I draw a different set of conclusions.

First, the complaints that current generations of students have about college being harder to afford than it used to be are broadly correct and, if anything, understated. Massage the numbers as you will—when even the public option has become unaffordable, something has gone fundamentally wrong. Possible policy responses vary—I’m a fan of setting the interest on student loans at zero—but the need to cut students and families some slack is clear.

Second, if we want to encourage education, we need to pour resources and support into the lowest-cost sector: community and regional four-year colleges. Free community college programs help, as do subsequent bridge programs to four-year colleges. Institutionally, the key piece here is ensuring that the colleges have the operating revenue they need to make access worthwhile in the first place. That means fully funding dual enrollment, for example.

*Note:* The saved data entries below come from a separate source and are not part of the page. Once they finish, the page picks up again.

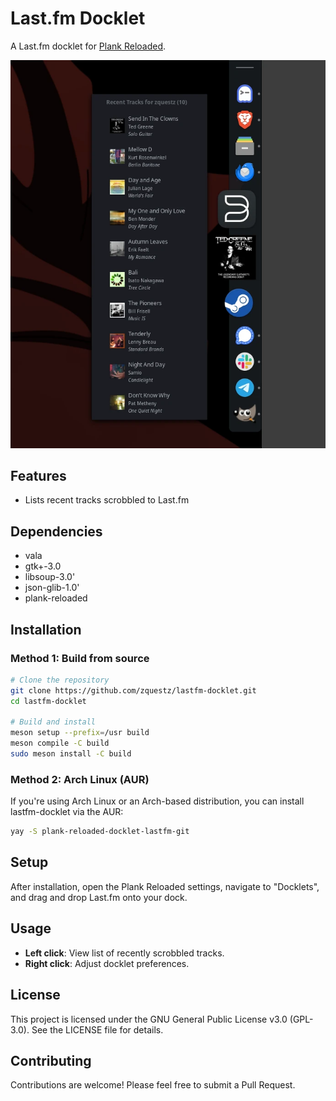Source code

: # Last.fm Docklet

A Last.fm docklet for [Plank Reloaded](https://github.com/zquestz/plank-reloaded).

![lastfm-docklet-screenshot](screenshots/screenshot.webp)

## Features

- Lists recent tracks scrobbled to Last.fm

## Dependencies

- vala
- gtk+-3.0
- libsoup-3.0'
- json-glib-1.0'
- plank-reloaded

## Installation

### Method 1: Build from source

```bash
# Clone the repository
git clone https://github.com/zquestz/lastfm-docklet.git
cd lastfm-docklet

# Build and install
meson setup --prefix=/usr build
meson compile -C build
sudo meson install -C build
```

### Method 2: Arch Linux (AUR)

If you're using Arch Linux or an Arch-based distribution, you can install lastfm-docklet via the AUR:

```bash
yay -S plank-reloaded-docklet-lastfm-git
```

## Setup

After installation, open the Plank Reloaded settings, navigate to "Docklets", and drag and drop Last.fm onto your dock.

## Usage

- **Left click**: View list of recently scrobbled tracks.
- **Right click**: Adjust docklet preferences.

## License

This project is licensed under the GNU General Public License v3.0 (GPL-3.0). See the LICENSE file for details.

## Contributing

Contributions are welcome! Please feel free to submit a Pull Request.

The third part is the hardest. Colleges have some say over tuition, fees and direct costs, but they don’t control local rents. When they don’t supply four years of on-campus housing—which very few do—then you get off-campus costs like the one at Rutgers. We don’t usually include discussions of housing and housing policy in discussions of higher ed costs, except for lazy invocations of lazy rivers. But from a student’s perspective, high rent is just as bad as high tuition. Colleges can move to OER to save students money on textbooks, but if local landlords gobble up the savings, students are still strapped.

So yes, it’s possible to quibble with Warren’s original statement, but its broader meaning was largely correct. College is harder to afford than it used to be. And only part of that has anything to do with colleges themselves.